== ASSIGNMENT ==
Transcribe the listing word for word, beginning at its first line and ending at the line containing "### MVPA of fMRI data in Python"; omit the pictures.

= Beginning of Section =

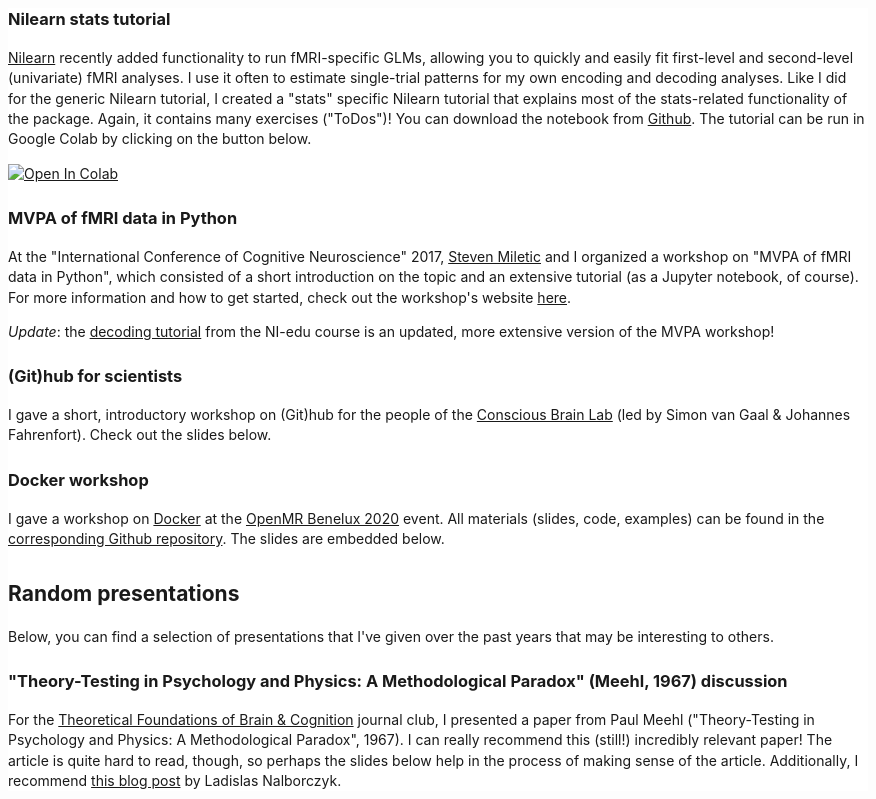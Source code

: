 ### Nilearn stats tutorial
[Nilearn](http://nilearn.github.io/) recently added functionality to run fMRI-specific GLMs, allowing you to  quickly and easily fit first-level and second-level (univariate) fMRI analyses. I use it often to estimate single-trial patterns for my own encoding and decoding analyses. Like I did for the generic Nilearn tutorial, I created a "stats" specific Nilearn tutorial that explains most of the stats-related functionality of the package. Again, it contains many exercises ("ToDos")! You can download the notebook from [Github](https://github.com/lukassnoek/nilearn-stats-tutorial). The tutorial can be run in Google Colab by clicking on the button below.

[![Open In Colab](https://colab.research.google.com/assets/colab-badge.svg)](https://colab.research.google.com/github/lukassnoek/nilearn-stats-tutorial/blob/master/nilearn_stats.ipynb)

### MVPA of fMRI data in Python
At the "International Conference of Cognitive Neuroscience" 2017, [Steven Miletic](https://scholar.google.com/citations?user=uH8UtcUAAAAJ&hl=en) and I organized a workshop on "MVPA of fMRI data in Python", which consisted of a short introduction on the topic and an extensive tutorial (as a Jupyter notebook, of course). For more information and how to get started, check out the workshop's website [here](https://lukas-snoek.com/ICON2017/). 

*Update*: the [decoding tutorial](https://lukas-snoek.com/NI-edu/fMRI-pattern-analysis/week_2/decoding_analyses.html) from the NI-edu course is an updated, more extensive version of the MVPA workshop!

### (Git)hub for scientists
I gave a short, introductory workshop on (Git)hub for the people of the [Conscious Brain Lab](https://www.consciousbrainlab.com/) (led by Simon van Gaal & Johannes Fahrenfort). Check out the slides below. 

<iframe src="https://docs.google.com/presentation/d/e/2PACX-1vS6n8wMm7U2nn-6b2TblA5UFCaXYJBhxdmMrDaRE-NvkReXGbHeJ_ajYB0rmlBdKzTRcqQzHK4p-HCf/embed?start=true&loop=false&delayms=120000" frameborder="0" width="960" height="569" allowfullscreen="true" mozallowfullscreen="true" webkitallowfullscreen="true"></iframe>


### Docker workshop
I gave a workshop on [Docker](https://en.wikipedia.org/wiki/Docker_(software)) at the [OpenMR Benelux 2020](https://openmrbenelux.github.io/page-program/) event. All materials (slides, code, examples) can be found in the [corresponding Github repository](https://github.com/lukassnoek/docker-and-binder-workshop). The slides are embedded below.

<iframe src="https://docs.google.com/presentation/d/e/2PACX-1vQWX1FOzZFXP3Khs5OAYKM7_s4NQQbd3PAnoMM6I0CyR-zBpkLvGnFHgpBDB2rCdmFSkbIBgsIyOJe2/embed?start=true&loop=false&delayms=60000" frameborder="0" width="960" height="569" allowfullscreen="true" mozallowfullscreen="true" webkitallowfullscreen="true"></iframe>


## Random presentations
Below, you can find a selection of presentations that I've given over the past years that may be interesting to others.

### "Theory-Testing in Psychology and Physics: A Methodological Paradox" (Meehl, 1967) discussion
For the [Theoretical Foundations of Brain & Cognition](https://bc-uva.github.io/TFBC/) journal club, I presented a paper from Paul Meehl ("Theory-Testing in Psychology and Physics: A Methodological Paradox", 1967). I can really recommend this (still!) incredibly relevant paper! The article is quite hard to read, though, so perhaps the slides below help in the process of making sense of the article. Additionally, I recommend [this blog post](https://www.barelysignificant.com/post/corroboration1/) by Ladislas Nalborczyk.
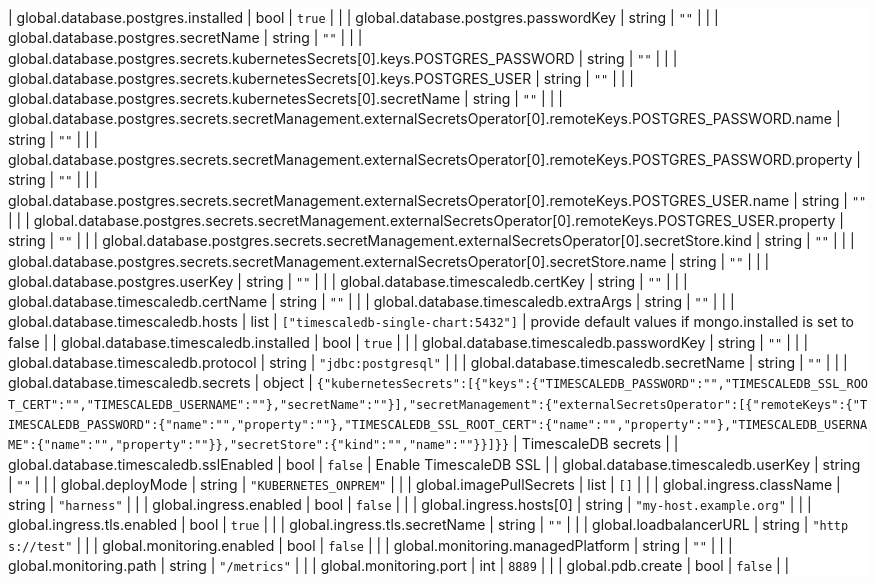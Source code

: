 | global.database.postgres.installed | bool | `true` |  |
| global.database.postgres.passwordKey | string | `""` |  |
| global.database.postgres.secretName | string | `""` |  |
| global.database.postgres.secrets.kubernetesSecrets[0].keys.POSTGRES_PASSWORD | string | `""` |  |
| global.database.postgres.secrets.kubernetesSecrets[0].keys.POSTGRES_USER | string | `""` |  |
| global.database.postgres.secrets.kubernetesSecrets[0].secretName | string | `""` |  |
| global.database.postgres.secrets.secretManagement.externalSecretsOperator[0].remoteKeys.POSTGRES_PASSWORD.name | string | `""` |  |
| global.database.postgres.secrets.secretManagement.externalSecretsOperator[0].remoteKeys.POSTGRES_PASSWORD.property | string | `""` |  |
| global.database.postgres.secrets.secretManagement.externalSecretsOperator[0].remoteKeys.POSTGRES_USER.name | string | `""` |  |
| global.database.postgres.secrets.secretManagement.externalSecretsOperator[0].remoteKeys.POSTGRES_USER.property | string | `""` |  |
| global.database.postgres.secrets.secretManagement.externalSecretsOperator[0].secretStore.kind | string | `""` |  |
| global.database.postgres.secrets.secretManagement.externalSecretsOperator[0].secretStore.name | string | `""` |  |
| global.database.postgres.userKey | string | `""` |  |
| global.database.timescaledb.certKey | string | `""` |  |
| global.database.timescaledb.certName | string | `""` |  |
| global.database.timescaledb.extraArgs | string | `""` |  |
| global.database.timescaledb.hosts | list | `["timescaledb-single-chart:5432"]` | provide default values if mongo.installed is set to false |
| global.database.timescaledb.installed | bool | `true` |  |
| global.database.timescaledb.passwordKey | string | `""` |  |
| global.database.timescaledb.protocol | string | `"jdbc:postgresql"` |  |
| global.database.timescaledb.secretName | string | `""` |  |
| global.database.timescaledb.secrets | object | `{"kubernetesSecrets":[{"keys":{"TIMESCALEDB_PASSWORD":"","TIMESCALEDB_SSL_ROOT_CERT":"","TIMESCALEDB_USERNAME":""},"secretName":""}],"secretManagement":{"externalSecretsOperator":[{"remoteKeys":{"TIMESCALEDB_PASSWORD":{"name":"","property":""},"TIMESCALEDB_SSL_ROOT_CERT":{"name":"","property":""},"TIMESCALEDB_USERNAME":{"name":"","property":""}},"secretStore":{"kind":"","name":""}}]}}` | TimescaleDB secrets |
| global.database.timescaledb.sslEnabled | bool | `false` | Enable TimescaleDB SSL |
| global.database.timescaledb.userKey | string | `""` |  |
| global.deployMode | string | `"KUBERNETES_ONPREM"` |  |
| global.imagePullSecrets | list | `[]` |  |
| global.ingress.className | string | `"harness"` |  |
| global.ingress.enabled | bool | `false` |  |
| global.ingress.hosts[0] | string | `"my-host.example.org"` |  |
| global.ingress.tls.enabled | bool | `true` |  |
| global.ingress.tls.secretName | string | `""` |  |
| global.loadbalancerURL | string | `"https://test"` |  |
| global.monitoring.enabled | bool | `false` |  |
| global.monitoring.managedPlatform | string | `""` |  |
| global.monitoring.path | string | `"/metrics"` |  |
| global.monitoring.port | int | `8889` |  |
| global.pdb.create | bool | `false` |  |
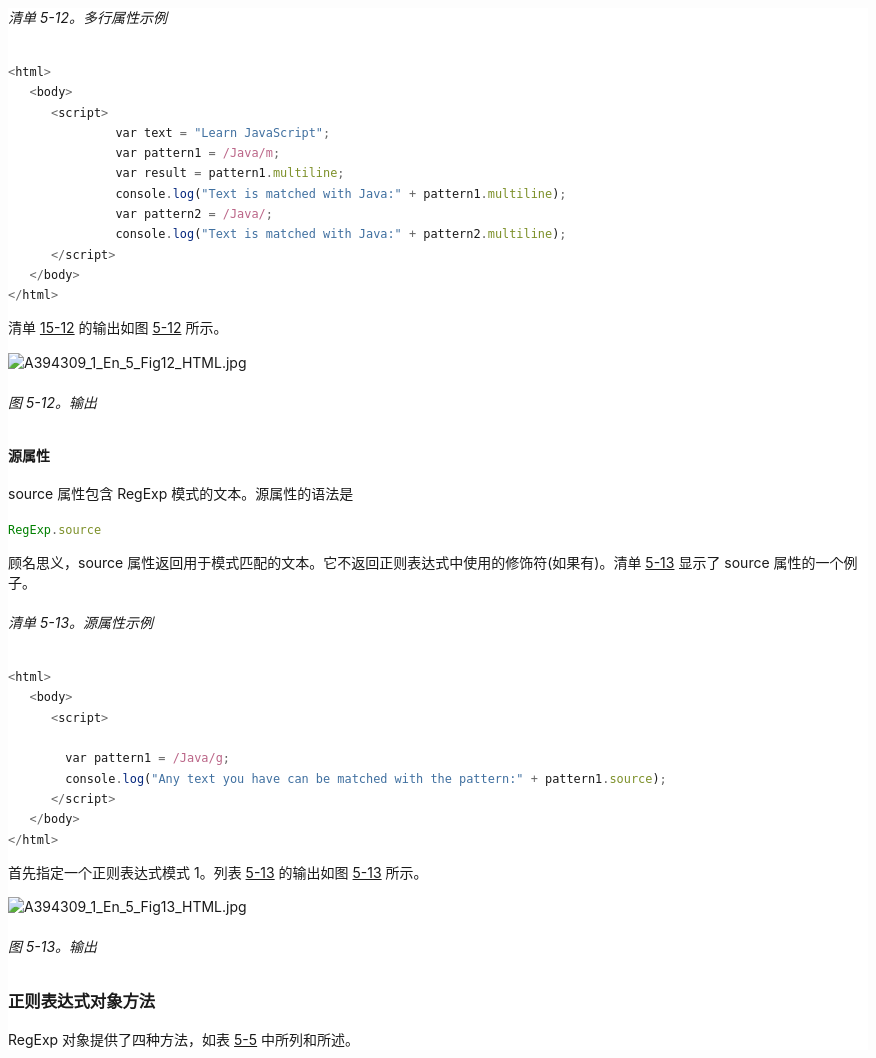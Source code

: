 ###### 清单 5-12。多行属性示例

```js
<html>
   <body>
      <script>
               var text = "Learn JavaScript";
               var pattern1 = /Java/m;
               var result = pattern1.multiline;
               console.log("Text is matched with Java:" + pattern1.multiline);
               var pattern2 = /Java/;
               console.log("Text is matched with Java:" + pattern2.multiline);
      </script>
   </body>
</html>
```

清单 [15-12](#PC26) 的输出如图 [5-12](#Fig12) 所示。

![A394309_1_En_5_Fig12_HTML.jpg](Images/A394309_1_En_5_Fig12_HTML.jpg)

###### 图 5-12。输出

#### 源属性

source 属性包含 RegExp 模式的文本。源属性的语法是

```js
RegExp.source
```

顾名思义，source 属性返回用于模式匹配的文本。它不返回正则表达式中使用的修饰符(如果有)。清单 [5-13](#PC28) 显示了 source 属性的一个例子。

###### 清单 5-13。源属性示例

```js
<html>
   <body>
      <script>

        var pattern1 = /Java/g;
        console.log("Any text you have can be matched with the pattern:" + pattern1.source);
      </script>
   </body>
</html>
```

首先指定一个正则表达式模式 1。列表 [5-13](#PC28) 的输出如图 [5-13](#Fig13) 所示。

![A394309_1_En_5_Fig13_HTML.jpg](Images/A394309_1_En_5_Fig13_HTML.jpg)

###### 图 5-13。输出

### 正则表达式对象方法

RegExp 对象提供了四种方法，如表 [5-5](#Tab5) 中所列和所述。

= End of Section =

== TASK SOLUTION ==
Source code

: ### Nilearn stats tutorial
[Nilearn](http://nilearn.github.io/) recently added functionality to run fMRI-specific GLMs, allowing you to  quickly and easily fit first-level and second-level (univariate) fMRI analyses. I use it often to estimate single-trial patterns for my own encoding and decoding analyses. Like I did for the generic Nilearn tutorial, I created a "stats" specific Nilearn tutorial that explains most of the stats-related functionality of the package. Again, it contains many exercises ("ToDos")! You can download the notebook from [Github](https://github.com/lukassnoek/nilearn-stats-tutorial). The tutorial can be run in Google Colab by clicking on the button below.

[![Open In Colab](https://colab.research.google.com/assets/colab-badge.svg)](https://colab.research.google.com/github/lukassnoek/nilearn-stats-tutorial/blob/master/nilearn_stats.ipynb)

### MVPA of fMRI data in Python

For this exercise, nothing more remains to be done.